The split championship ignited an argument along the lines of "Who you going to believe, me or your lyin' eyes?" And it grew fiercer because an agreement with the BCS required coaches voting in the poll to make the winner of the BCS championship No. 1 on their final ballot. Most prominent among the many dissenters was Lloyd Carr, then coaching Michigan. After getting thumped by USC, Carr told sports writers at the postgame news conference that he wished, like them, he was free to put the Trojans at No. 1.
"They're very deserving," he chuckled. "You can make me an honorary member."
That December, concerned about possible conflicts of interest, the AP asked the BCS to drop its poll from the formula that determines the BCS rankings. Unlike the BCS, the AP also makes the ballots of its voters available to the public, a transparency that helps explains why its poll is often considered the most objective measure today.
"We are elated that the AP continues to be part of the fabric of college football," said Lou Ferrara, AP's managing editor for sports. "We love to be a part of the conversation — and the debate — about the best teams in the country each week. It's a responsibility we plan to continue for years to come."
As in the past, not everybody is wild about AP having that responsibility. Disagreements between polls down through the decades — and the lack of a playoff in football's top division, now called the FBS — is why the national championship was labeled "mythical" long ago. Pick a season, almost any season, and you'll have no trouble finding coaches and fans at one school or another still seething over polling results.

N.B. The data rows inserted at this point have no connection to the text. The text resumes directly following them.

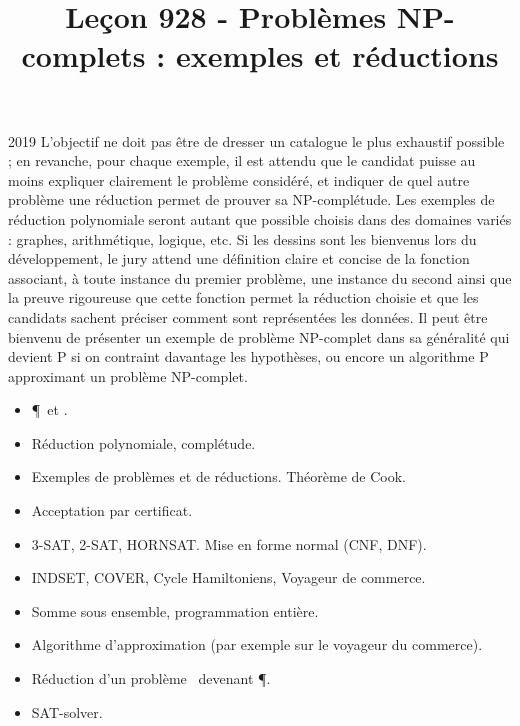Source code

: \documentclass{agregfiche}
\title{Leçon 928 - Problèmes NP-complets : exemples et réductions}
\begin{document}
\maketitle

\secrapports
\begin{rapport}{2019}
    L’objectif ne doit pas être de dresser un catalogue le plus
    exhaustif possible ; en revanche, pour chaque
    exemple, il est attendu que le candidat puisse au moins expliquer
    clairement le problème considéré, et
    indiquer de quel autre problème une réduction permet de prouver
    sa NP-complétude.
    Les exemples de réduction polynomiale seront autant que possible
    choisis dans des domaines variés :
    graphes, arithmétique, logique, etc. Si les dessins sont les
    bienvenus lors du développement, le jury
    attend une définition claire et concise de la fonction associant,
    à toute instance du premier problème,
    une instance du second ainsi que la preuve rigoureuse que cette
    fonction permet la réduction choisie
    et que les candidats sachent préciser comment sont représentées
    les données.
    Il peut être bienvenu de présenter un exemple de problème NP-complet dans sa généralité qui devient
    P si on contraint davantage les
    hypothèses, ou encore un algorithme P
    approximant un problème NP-complet.
\end{rapport}

\secindispensables

\begin{itemize}
	\item \P\ et \NP.
    \item Réduction polynomiale, complétude.
    \item Exemples de problèmes et de réductions. Théorème de Cook.
\end{itemize}

\secasavoir

\begin{itemize}
    \item Acceptation par certificat.
    \item 3-SAT, 2-SAT, HORNSAT. Mise en forme normal (CNF, DNF).
    \item INDSET, COVER, Cycle Hamiltoniens, Voyageur de commerce.
    \item Somme sous ensemble, programmation entière.

\end{itemize}

\secidees

\begin{itemize}
	\item Algorithme d'approximation (par exemple sur le voyageur du
    commerce).
    \item Réduction d'un problème \NP\ devenant \P.
    \item SAT-solver.
\end{itemize}
\end{document}
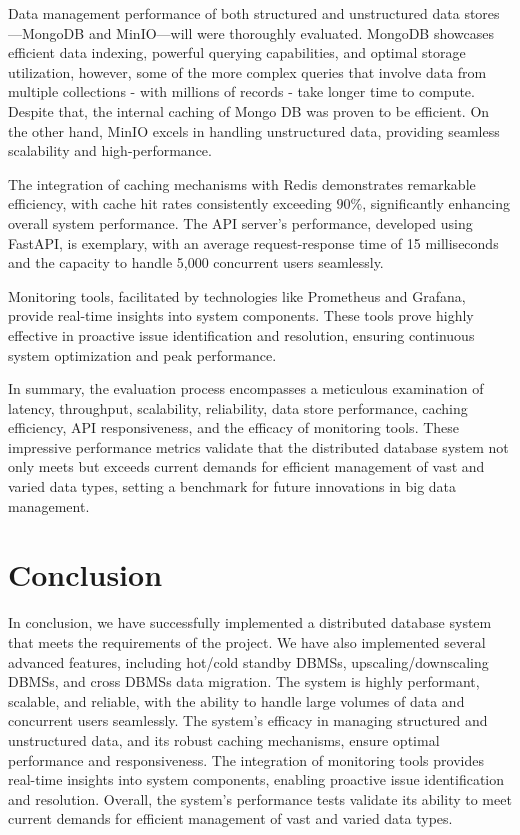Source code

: \documentclass{report}
\begin{document}
    Data management performance of both structured and unstructured data stores—MongoDB and MinIO—will were thoroughly evaluated. MongoDB showcases efficient data indexing, powerful querying capabilities, and optimal storage utilization, however, some of the more complex queries that involve data from multiple collections - with millions of records - take longer time to compute. Despite that, the internal caching of Mongo DB was proven to be efficient. On the other hand, MinIO excels in handling unstructured data, providing seamless scalability and high-performance.
    
    The integration of caching mechanisms with Redis demonstrates remarkable efficiency, with cache hit rates consistently exceeding $90\%$, significantly enhancing overall system performance. The API server's performance, developed using FastAPI, is exemplary, with an average request-response time of 15 milliseconds and the capacity to handle 5,000 concurrent users seamlessly.
    
    Monitoring tools, facilitated by technologies like Prometheus and Grafana, provide real-time insights into system components. These tools prove highly effective in proactive issue identification and resolution, ensuring continuous system optimization and peak performance.
    
    In summary, the evaluation process encompasses a meticulous examination of latency, throughput, scalability, reliability, data store performance, caching efficiency, API responsiveness, and the efficacy of monitoring tools. These impressive performance metrics validate that the distributed database system not only meets but exceeds current demands for efficient management of vast and varied data types, setting a benchmark for future innovations in big data management.

    \section{Conclusion}
    In conclusion, we have successfully implemented a distributed database system that meets the requirements of the project. We have also implemented several advanced features, including hot/cold standby DBMSs, upscaling/downscaling DBMSs, and cross DBMSs data migration. The system is highly performant, scalable, and reliable, with the ability to handle large volumes of data and concurrent users seamlessly. The system's efficacy in managing structured and unstructured data, and its robust caching mechanisms, ensure optimal performance and responsiveness. The integration of monitoring tools provides real-time insights into system components, enabling proactive issue identification and resolution. Overall, the system's performance tests validate its ability to meet current demands for efficient management of vast and varied data types.
\end{document}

Holtz won his title at Notre Dame in 1988, but still insists the Irish should have been awarded a second one in 1989 or 1993 because the same criteria voters used to award those championships to Miami and Florida State — head-to-head victory in the first case; strength of schedule in the second — didn't get his teams the nod when the tables were turned.

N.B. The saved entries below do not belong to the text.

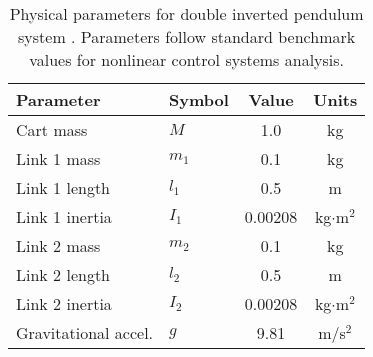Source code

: \begin{table}[h]
\centering
\caption{Physical parameters for double inverted pendulum system \cite{khalil2002nonlinear,slotine1991applied,chen1999linear,lee2020robust,astrom2021feedback,franklin2019feedback}. Parameters follow standard benchmark values for nonlinear control systems analysis.}
\label{tab:physical_params}
\begin{tabular}{llcc}
\hline
\textbf{Parameter} & \textbf{Symbol} & \textbf{Value} & \textbf{Units} \\
\hline
Cart mass & $M$ & 1.0 & kg \\
Link 1 mass & $m_1$ & 0.1 & kg \\
Link 1 length & $l_1$ & 0.5 & m \\
Link 1 inertia & $I_1$ & 0.00208 & kg$\cdot$m$^2$ \\
Link 2 mass & $m_2$ & 0.1 & kg \\
Link 2 length & $l_2$ & 0.5 & m \\
Link 2 inertia & $I_2$ & 0.00208 & kg$\cdot$m$^2$ \\
Gravitational accel. & $g$ & 9.81 & m/s$^2$ \\
\hline
\end{tabular}
\end{table}
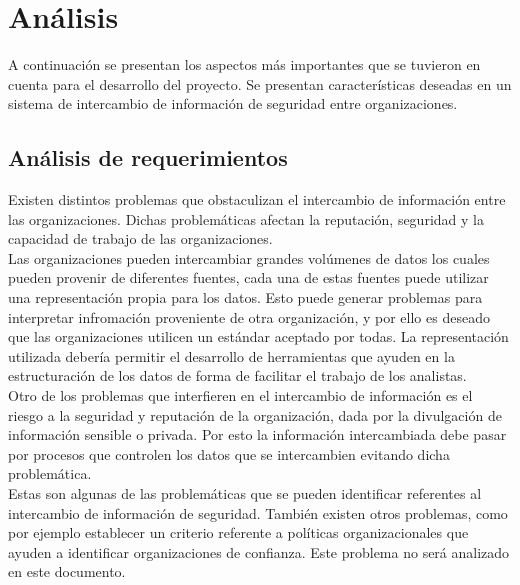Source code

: \setlength\tabcolsep{1mm}
\renewcommand\arraystretch{1.3}
\renewcommand\theFigura{\arabic{Figura}}
\renewcommand\theTabla{\arabic{Tabla}}

\chapter{Análisis}
\label{capitulo3}
	
	A continuación se presentan los aspectos más importantes que se tuvieron en cuenta para el desarrollo del proyecto. Se
	presentan características deseadas en un sistema de intercambio de información de seguridad entre organizaciones.

\section{Análisis de requerimientos}
	Existen distintos problemas que obstaculizan el intercambio de información entre las organizaciones. Dichas
	problemáticas afectan la reputación, seguridad y la capacidad de trabajo de las organizaciones. \\

	Las organizaciones pueden intercambiar grandes volúmenes de datos los cuales pueden provenir de diferentes fuentes, cada
	una de estas fuentes puede utilizar una representación propia para los datos. Esto puede generar problemas para interpretar infromación proveniente de otra organización, y por ello es deseado que las
	organizaciones utilicen un estándar aceptado por todas. La representación utilizada debería permitir el desarrollo de
	herramientas que ayuden en la estructuración de los datos de forma de facilitar el trabajo de los
	analistas.\\

	Otro de los problemas que interfieren en el intercambio de información es el riesgo a la seguridad y reputación de la
	organización, dada por la divulgación de información sensible o privada. Por esto la información intercambiada debe pasar por procesos que controlen los datos que se intercambien evitando dicha problemática.\\

	Estas son algunas de las problemáticas que se pueden identificar referentes al intercambio de información de seguridad.
	También existen otros problemas, como por ejemplo establecer un criterio referente a políticas organizacionales que
	ayuden a identificar organizaciones de confianza. Este problema no será analizado en este documento.\\


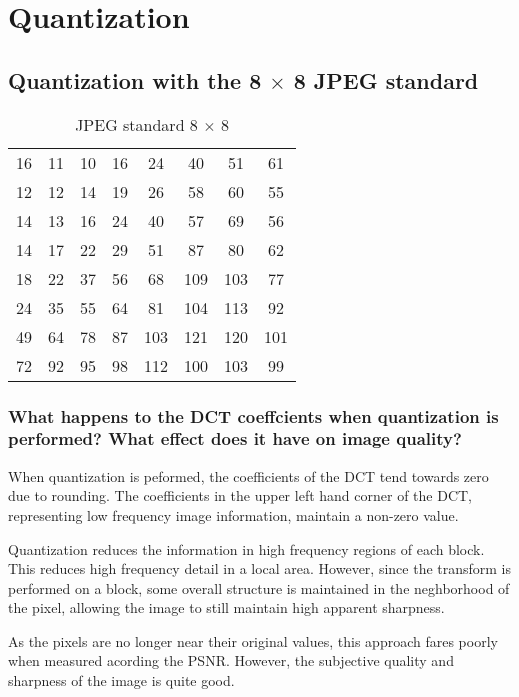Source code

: \section{Quantization}

\subsection{Quantization with the 8 $\times$ 8 JPEG standard}

\begin{table}[tbhc]
	\caption{JPEG standard 8 $\times$ 8}
	\label{tbl:dctm}
	\begin{center}
		\begin{tabular}{ c c c c c c c c}
16 & 11 & 10 & 16 & 24 & 40 & 51 & 61 \\
12 & 12 & 14 & 19 & 26 & 58 & 60 & 55 \\
14 & 13 & 16 & 24 & 40 & 57 & 69 & 56 \\
14 & 17 & 22 & 29 & 51 & 87 & 80 & 62 \\
18 & 22 & 37 & 56 & 68 & 109 & 103 & 77 \\
24 & 35 & 55 & 64 & 81 & 104 & 113 & 92 \\
49 & 64 & 78 & 87 & 103 & 121 & 120 & 101 \\
72 & 92 & 95 & 98 & 112 & 100 & 103 & 99 \\
		\end{tabular}
	\end{center}
\end{table}



\subsubsection{What happens to the DCT coeffcients when quantization is performed? What effect does it have on image quality?}

When quantization is peformed, the coefficients of the DCT tend towards zero due to rounding. The coefficients in the upper left hand corner of the DCT, representing low frequency image information, maintain a non-zero value.

Quantization reduces the information in high frequency regions of each block. This reduces high frequency detail in a local area. However, since the transform is performed on a block, some overall structure is maintained in the neghborhood of the pixel, allowing the image to still maintain high apparent sharpness.

As the pixels are no longer near their original values, this approach fares poorly when measured acording the PSNR. However, the subjective quality and sharpness of the image is quite good.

Penn State coach Joe Paterno might have an even bigger beef. He won AP titles in 1982 and 1986, but wound up a bridesmaid three times — 1968, 1969 and 1994 — with unbeaten teams that polished off their seasons with victories in top-shelf bowl games. That may explain why a spokesman for the Nittany Lions said Paterno was too busy focusing on an upcoming game against Purdue late in the week to comment on the anniversary.
If Paterno does bear a grudge, he's at the end of a very long line. Every sports writer who's been with the AP for a while has more than one story to tell about the time he wound up on the end of a harangue about the poll and here's my personal favorite.
A month shy of 21 years ago, my older son Matt, 9 years old at the time, was hit by a car. I was at a Cubs game when I got the call and just before bolting the press box, I told my editor I was heading to the hospital.1 comment on this story
An hour or so later, after it was apparent Matt's injuries weren't life threatening, I was watching a plastic surgeon calmly pick bits of asphalt out of a wound stretching the width of my son's forehead as he prepared to stitch it up. A nurse stuck her head into the room and said, "Are you the guy from the AP?" I nodded yes. "One of your editors called and wants to know if everything is OK?"
Before I could answer, the plastic surgeon looked up from my son and directly at me. He started yelling.
"AP? You're with the AP? I went to Ohio State and you guys screwed us."
I shouted back: "Finish what you're doing! There's plenty of time to argue about it later."
Though almost everything else about that day is etched in my memory forever, I can't for the life of me remember what year he was so aggravated about.